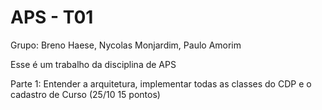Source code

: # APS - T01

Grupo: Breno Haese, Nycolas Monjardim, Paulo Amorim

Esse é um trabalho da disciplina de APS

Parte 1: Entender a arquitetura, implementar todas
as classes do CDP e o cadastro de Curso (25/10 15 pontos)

...

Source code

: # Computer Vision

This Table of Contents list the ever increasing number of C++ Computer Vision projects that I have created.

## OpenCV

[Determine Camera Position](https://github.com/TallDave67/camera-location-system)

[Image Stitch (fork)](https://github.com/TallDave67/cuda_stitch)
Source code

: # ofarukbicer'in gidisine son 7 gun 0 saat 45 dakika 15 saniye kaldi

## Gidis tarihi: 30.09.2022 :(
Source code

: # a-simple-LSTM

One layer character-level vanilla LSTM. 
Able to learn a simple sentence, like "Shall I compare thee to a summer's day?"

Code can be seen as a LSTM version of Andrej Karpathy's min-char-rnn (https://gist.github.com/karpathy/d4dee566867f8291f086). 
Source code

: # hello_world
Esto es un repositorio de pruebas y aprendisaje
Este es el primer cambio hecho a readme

- DIRECTIONS FOR THIS TASK
For each line above that includes the word "github", make a copy of that line.

- SOLVED EXERCISE
[Determine Camera Position](https://github.com/TallDave67/camera-location-system)
[Image Stitch (fork)](https://github.com/TallDave67/cuda_stitch)
Code can be seen as a LSTM version of Andrej Karpathy's min-char-rnn (https://gist.github.com/karpathy/d4dee566867f8291f086). 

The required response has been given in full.